Que prévoit ce texte? Il prévoit que le principe de base de la loi, le but que nous devons tous viser, c'est de favoriser l'abstinence: c'est clair, c'est net. Le texte repris du Conseil des Etats - même déplacé - parle bien d'abstinence, mais il la relativise, il l'amoindrit, en parlant de prévention qui favorise "notamment" l'abstinence. C'est donc une restriction mentale, et nous ne pouvons pas accepter ceci, parce que l'abstinence ne peut pas être un but secondaire, c'est le principe cardinal de toute politique de lutte contre l'abus de stupéfiants et le message doit être clair! On ne peut pas dire: "Un petit peu d'abstinence, et puis un peu d'autre chose!" [PAGE 74] C'est l'abstinence!
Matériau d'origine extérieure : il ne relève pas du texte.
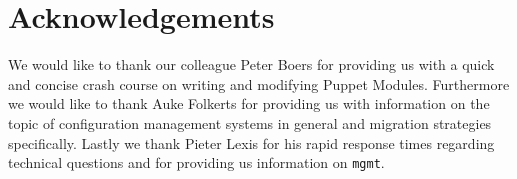 \thispagestyle{acknowledgements}
\section*{Acknowledgements}\label{sec:acknowledgements}
We would like to thank our colleague Peter Boers for providing us with a quick and concise crash course on writing and modifying Puppet Modules. Furthermore we would like to thank Auke Folkerts for providing us with information on the topic of configuration management systems in general and migration strategies specifically. Lastly we thank Pieter Lexis for his rapid response times regarding technical questions and for providing us information on \texttt{mgmt}.
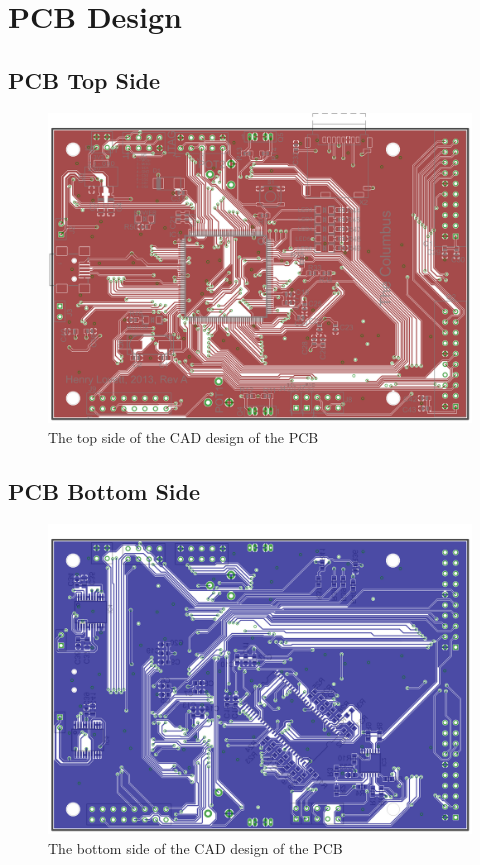 \chapter{PCB Design} \label{Appendix:PCB}
\section{PCB Top Side}
\begin{figure}[ht!]
\centering
\includegraphics[angle=90,width=\textwidth,height=\textheight-5cm,keepaspectratio]{Figures/ColumbusPCBTop_GP.png} 
\caption{The top side of the CAD design of the PCB}
\label{fig:PCB:Eagle:Top}
\end{figure}
\clearpage
\section{PCB Bottom Side}
\begin{figure}[ht!]
\centering
\includegraphics[angle=90,width=\textwidth,height=\textheight-5cm,keepaspectratio]{Figures/ColumbusPCBBottom_GP.png} 
\caption{The bottom side of the CAD design of the PCB}
\label{fig:PCB:Eagle:Bottom}
\end{figure}
\clearpage
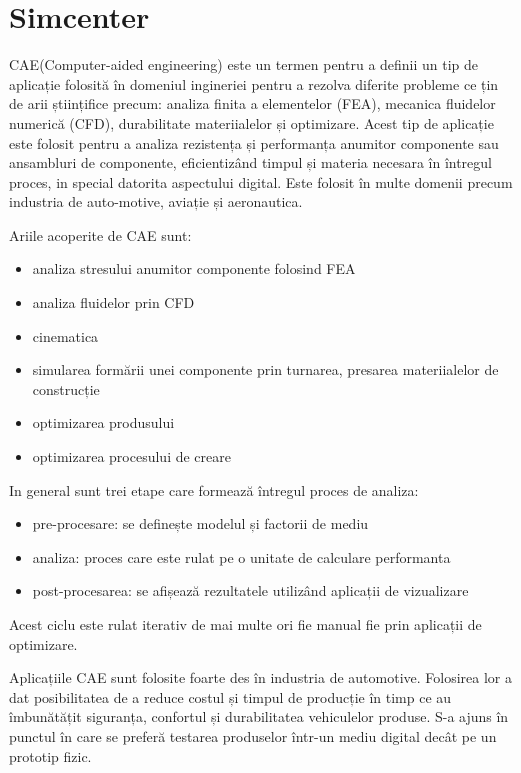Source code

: \newpage
\section{Simcenter}

CAE(Computer-aided engineering) este un termen pentru a definii un tip de aplicație folosită în domeniul ingineriei pentru
 a rezolva diferite probleme ce țin de arii științifice precum: analiza finita a elementelor (FEA), mecanica fluidelor numerică (CFD), 
 durabilitate materiialelor și optimizare. Acest tip de aplicație este folosit pentru a analiza rezistența și performanța anumitor componente 
 sau ansambluri de componente, eficientizând timpul și materia necesara în întregul proces, in special datorita aspectului digital.
Este folosit în multe domenii precum industria de auto-motive, aviație și aeronautica.\newline

Ariile acoperite de CAE sunt:
\begin{itemize}
\item analiza stresului anumitor componente folosind FEA
\item analiza fluidelor prin CFD
\item cinematica
\item simularea formării unei componente prin turnarea, presarea materiialelor de construcție
\item optimizarea produsului 
\item optimizarea procesului de creare
\end{itemize}

In general sunt trei etape care formează întregul proces de analiza:
\begin{itemize}
    \item pre-procesare: se definește modelul și factorii de mediu 
    \item analiza: proces care este rulat pe o unitate de calculare performanta
    \item post-procesarea: se afișează rezultatele utilizând aplicații de vizualizare
\end{itemize}

Acest ciclu este rulat iterativ de mai multe ori fie manual fie prin aplicații de optimizare.\newline

Aplicațiile CAE sunt folosite foarte des în industria de automotive. Folosirea lor a dat posibilitatea de a 
reduce costul și timpul de producție în timp ce au îmbunătățit siguranța, confortul și durabilitatea vehiculelor produse. 
S-a ajuns în punctul în care se preferă testarea produselor într-un mediu digital decât pe un prototip fizic.\newline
C'est la consommation de stupéfiants qui doit être combattue - sauf si les stupéfiants sont utilisés comme médicaments; le message consiste à dire que consommer des drogues, ce n'est pas bon, c'est mauvais et qu'il faut s'abstenir. Et les jeunes ont besoin de messages clairs. Quand on connaît les drames, les tragédies qui existent dans les familles et chez les jeunes lorsqu'il y a des victimes de la drogue, on ne peut avoir qu'un message pour ceux qui ne sont pas encore consommateurs: "Abstenez-vous!" C'est le but auquel nous devons tous tendre.
Cela dit, qu'on me comprenne bien: cela ne signifie pas qu'on doive renoncer à d'autres mesures; cela ne signifie pas qu'on doive renoncer à des thérapies diverses, à la prévention tertiaire par exemple. Bien sûr que si l'on n'a pas pu vivre l'abstinence - et cela arrive -, il faut accompagner, aider, soigner. Je ne fais pas d'angélisme à ce sujet: l'abstinence est le but, elle ne peut pas toujours être vécue, mais on ne doit pas renoncer au but, sous prétexte qu'elle ne peut pas toujours être vécue. Le reste est subsidiaire par rapport au principe de base.
Alors osons affirmer clairement la ligne et je me réfère à ce principe sacré qui dit: "Que ton oui soit oui, que ton non soit non!" C'est ce que je vous demande, c'est cette clarté de message que je vous invite à soutenir.